Once the line containing "of average population" has been copied, stop; copy every line before it exactly, beginning with the first line of the material below.
# # # # # # #
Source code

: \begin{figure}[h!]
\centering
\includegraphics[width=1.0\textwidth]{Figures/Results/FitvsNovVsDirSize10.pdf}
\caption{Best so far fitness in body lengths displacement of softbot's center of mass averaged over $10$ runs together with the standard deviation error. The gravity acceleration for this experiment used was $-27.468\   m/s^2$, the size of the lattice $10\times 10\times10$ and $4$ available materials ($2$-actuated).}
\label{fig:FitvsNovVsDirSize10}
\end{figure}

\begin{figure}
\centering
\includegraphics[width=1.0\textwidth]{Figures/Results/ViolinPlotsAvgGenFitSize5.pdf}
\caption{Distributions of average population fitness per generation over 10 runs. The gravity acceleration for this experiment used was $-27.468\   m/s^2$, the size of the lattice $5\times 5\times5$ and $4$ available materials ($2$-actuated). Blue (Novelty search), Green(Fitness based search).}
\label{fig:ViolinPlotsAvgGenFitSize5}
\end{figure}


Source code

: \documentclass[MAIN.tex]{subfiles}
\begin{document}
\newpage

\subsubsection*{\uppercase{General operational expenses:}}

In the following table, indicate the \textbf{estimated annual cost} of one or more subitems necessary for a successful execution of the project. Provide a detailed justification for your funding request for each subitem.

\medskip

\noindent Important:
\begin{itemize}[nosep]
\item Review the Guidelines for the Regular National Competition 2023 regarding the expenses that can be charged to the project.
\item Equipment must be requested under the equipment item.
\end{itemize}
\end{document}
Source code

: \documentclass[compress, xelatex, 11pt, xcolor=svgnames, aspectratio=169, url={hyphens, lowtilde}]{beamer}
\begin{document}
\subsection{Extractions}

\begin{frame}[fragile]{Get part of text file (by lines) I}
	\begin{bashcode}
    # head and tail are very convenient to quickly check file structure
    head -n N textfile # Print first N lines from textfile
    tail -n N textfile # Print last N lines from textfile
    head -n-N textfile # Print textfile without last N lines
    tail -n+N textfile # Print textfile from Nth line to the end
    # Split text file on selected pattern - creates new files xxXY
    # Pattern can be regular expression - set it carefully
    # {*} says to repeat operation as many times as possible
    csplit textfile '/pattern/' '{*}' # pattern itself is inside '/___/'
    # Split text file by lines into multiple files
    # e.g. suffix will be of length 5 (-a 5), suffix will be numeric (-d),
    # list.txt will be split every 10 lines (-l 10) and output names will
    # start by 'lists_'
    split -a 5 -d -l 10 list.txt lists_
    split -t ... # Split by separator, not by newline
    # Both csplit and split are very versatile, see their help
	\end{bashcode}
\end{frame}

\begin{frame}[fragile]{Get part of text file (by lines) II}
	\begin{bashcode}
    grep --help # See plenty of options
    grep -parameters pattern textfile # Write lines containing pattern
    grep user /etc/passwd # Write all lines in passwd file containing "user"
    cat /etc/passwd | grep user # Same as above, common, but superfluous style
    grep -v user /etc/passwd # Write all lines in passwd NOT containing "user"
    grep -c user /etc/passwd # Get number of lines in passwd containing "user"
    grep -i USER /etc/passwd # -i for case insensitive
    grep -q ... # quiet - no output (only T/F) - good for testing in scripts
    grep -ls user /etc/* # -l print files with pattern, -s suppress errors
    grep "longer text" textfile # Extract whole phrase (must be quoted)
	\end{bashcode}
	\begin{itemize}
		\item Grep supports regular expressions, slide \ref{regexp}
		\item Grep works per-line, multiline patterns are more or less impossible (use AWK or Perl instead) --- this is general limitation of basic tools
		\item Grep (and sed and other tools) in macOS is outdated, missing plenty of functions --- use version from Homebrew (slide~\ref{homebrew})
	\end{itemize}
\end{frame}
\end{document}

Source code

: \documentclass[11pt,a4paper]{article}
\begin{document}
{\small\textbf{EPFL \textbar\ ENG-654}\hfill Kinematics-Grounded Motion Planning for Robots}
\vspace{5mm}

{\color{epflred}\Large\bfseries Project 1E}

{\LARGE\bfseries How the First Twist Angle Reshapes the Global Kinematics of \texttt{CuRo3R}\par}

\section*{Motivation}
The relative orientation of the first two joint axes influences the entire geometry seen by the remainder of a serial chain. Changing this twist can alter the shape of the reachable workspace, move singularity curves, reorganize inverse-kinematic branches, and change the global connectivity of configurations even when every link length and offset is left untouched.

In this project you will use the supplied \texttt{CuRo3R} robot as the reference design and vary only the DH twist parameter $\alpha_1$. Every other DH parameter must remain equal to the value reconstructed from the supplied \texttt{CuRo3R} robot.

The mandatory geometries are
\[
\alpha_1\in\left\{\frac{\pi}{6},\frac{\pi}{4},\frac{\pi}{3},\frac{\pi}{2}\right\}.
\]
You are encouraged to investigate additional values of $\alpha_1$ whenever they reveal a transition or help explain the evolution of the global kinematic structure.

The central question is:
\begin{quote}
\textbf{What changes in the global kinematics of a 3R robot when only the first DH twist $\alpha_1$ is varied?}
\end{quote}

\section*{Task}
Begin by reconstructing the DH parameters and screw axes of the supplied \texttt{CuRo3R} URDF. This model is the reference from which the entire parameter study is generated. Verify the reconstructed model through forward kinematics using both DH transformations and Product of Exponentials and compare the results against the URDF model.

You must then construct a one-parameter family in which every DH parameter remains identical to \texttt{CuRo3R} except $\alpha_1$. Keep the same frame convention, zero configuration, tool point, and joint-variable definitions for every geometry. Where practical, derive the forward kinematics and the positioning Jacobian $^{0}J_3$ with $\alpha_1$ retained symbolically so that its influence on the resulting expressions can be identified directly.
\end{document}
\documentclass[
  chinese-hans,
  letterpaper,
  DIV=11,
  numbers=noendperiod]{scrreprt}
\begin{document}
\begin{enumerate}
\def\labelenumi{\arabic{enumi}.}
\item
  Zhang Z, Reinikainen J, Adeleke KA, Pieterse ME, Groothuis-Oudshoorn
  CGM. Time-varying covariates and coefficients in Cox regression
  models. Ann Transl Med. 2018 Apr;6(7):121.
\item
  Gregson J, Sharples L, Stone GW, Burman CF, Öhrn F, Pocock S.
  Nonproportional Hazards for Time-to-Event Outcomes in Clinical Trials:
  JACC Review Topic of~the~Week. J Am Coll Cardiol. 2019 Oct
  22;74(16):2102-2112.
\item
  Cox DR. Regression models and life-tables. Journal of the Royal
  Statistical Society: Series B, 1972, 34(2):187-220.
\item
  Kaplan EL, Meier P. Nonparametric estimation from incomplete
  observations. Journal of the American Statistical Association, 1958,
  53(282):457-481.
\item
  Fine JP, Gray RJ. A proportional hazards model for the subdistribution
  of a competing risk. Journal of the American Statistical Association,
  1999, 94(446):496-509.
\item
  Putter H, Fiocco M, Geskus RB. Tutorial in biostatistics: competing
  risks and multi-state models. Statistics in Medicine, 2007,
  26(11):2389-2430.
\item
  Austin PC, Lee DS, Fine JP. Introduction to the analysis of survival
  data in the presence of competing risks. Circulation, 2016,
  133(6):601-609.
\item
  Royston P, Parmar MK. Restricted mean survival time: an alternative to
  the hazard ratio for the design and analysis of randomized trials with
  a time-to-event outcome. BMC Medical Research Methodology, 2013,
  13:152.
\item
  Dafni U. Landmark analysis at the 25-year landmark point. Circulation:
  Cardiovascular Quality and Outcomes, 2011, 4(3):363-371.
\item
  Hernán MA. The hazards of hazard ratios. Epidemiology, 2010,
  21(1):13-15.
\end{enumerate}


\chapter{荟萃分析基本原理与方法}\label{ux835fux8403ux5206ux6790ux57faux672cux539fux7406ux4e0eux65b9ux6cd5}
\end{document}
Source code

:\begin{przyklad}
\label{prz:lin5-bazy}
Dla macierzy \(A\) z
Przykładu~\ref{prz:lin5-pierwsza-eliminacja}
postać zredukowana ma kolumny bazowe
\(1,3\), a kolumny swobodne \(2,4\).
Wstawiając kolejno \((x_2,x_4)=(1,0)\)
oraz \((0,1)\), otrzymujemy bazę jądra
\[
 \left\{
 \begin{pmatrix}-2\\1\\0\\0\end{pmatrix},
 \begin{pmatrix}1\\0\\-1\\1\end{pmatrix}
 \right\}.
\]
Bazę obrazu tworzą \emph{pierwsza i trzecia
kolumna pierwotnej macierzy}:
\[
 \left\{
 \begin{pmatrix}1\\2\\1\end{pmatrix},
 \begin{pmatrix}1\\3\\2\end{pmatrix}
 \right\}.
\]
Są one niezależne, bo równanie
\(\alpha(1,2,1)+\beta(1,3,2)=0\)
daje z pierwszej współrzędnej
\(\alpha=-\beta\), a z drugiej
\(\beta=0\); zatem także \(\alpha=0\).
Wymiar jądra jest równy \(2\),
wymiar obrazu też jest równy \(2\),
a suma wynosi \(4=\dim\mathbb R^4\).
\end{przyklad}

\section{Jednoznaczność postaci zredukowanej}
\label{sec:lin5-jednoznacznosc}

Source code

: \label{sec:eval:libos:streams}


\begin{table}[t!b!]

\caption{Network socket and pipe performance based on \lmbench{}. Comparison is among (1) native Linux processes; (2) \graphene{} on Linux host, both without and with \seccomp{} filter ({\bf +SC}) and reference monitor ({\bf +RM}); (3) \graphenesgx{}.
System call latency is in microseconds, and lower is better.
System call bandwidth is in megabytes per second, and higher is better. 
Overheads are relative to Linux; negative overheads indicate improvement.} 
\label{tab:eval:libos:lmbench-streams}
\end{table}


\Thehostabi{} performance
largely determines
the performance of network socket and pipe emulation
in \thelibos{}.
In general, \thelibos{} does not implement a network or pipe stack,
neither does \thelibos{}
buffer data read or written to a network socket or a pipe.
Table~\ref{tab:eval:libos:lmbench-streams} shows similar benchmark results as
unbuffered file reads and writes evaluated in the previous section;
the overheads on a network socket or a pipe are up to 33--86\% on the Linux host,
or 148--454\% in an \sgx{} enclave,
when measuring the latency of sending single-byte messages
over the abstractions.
# # # # # # #
_SOLUTION_.
Source code

: \begin{figure}[h!]
\centering
\includegraphics[width=1.0\textwidth]{Figures/Results/FitvsNovVsDirSize10.pdf}
\caption{Best so far fitness in body lengths displacement of softbot's center of mass averaged over $10$ runs together with the standard deviation error. The gravity acceleration for this experiment used was $-27.468\   m/s^2$, the size of the lattice $10\times 10\times10$ and $4$ available materials ($2$-actuated).}
\label{fig:FitvsNovVsDirSize10}
\end{figure}

\begin{figure}
\centering
\includegraphics[width=1.0\textwidth]{Figures/Results/ViolinPlotsAvgGenFitSize5.pdf}
\caption{Distributions of average population fitness per generation over 10 runs. The gravity acceleration for this experiment used was $-27.468\   m/s^2$, the size of the lattice $5\times 5\times5$ and $4$ available materials ($2$-actuated). Blue (Novelty search), Green(Fitness based search).}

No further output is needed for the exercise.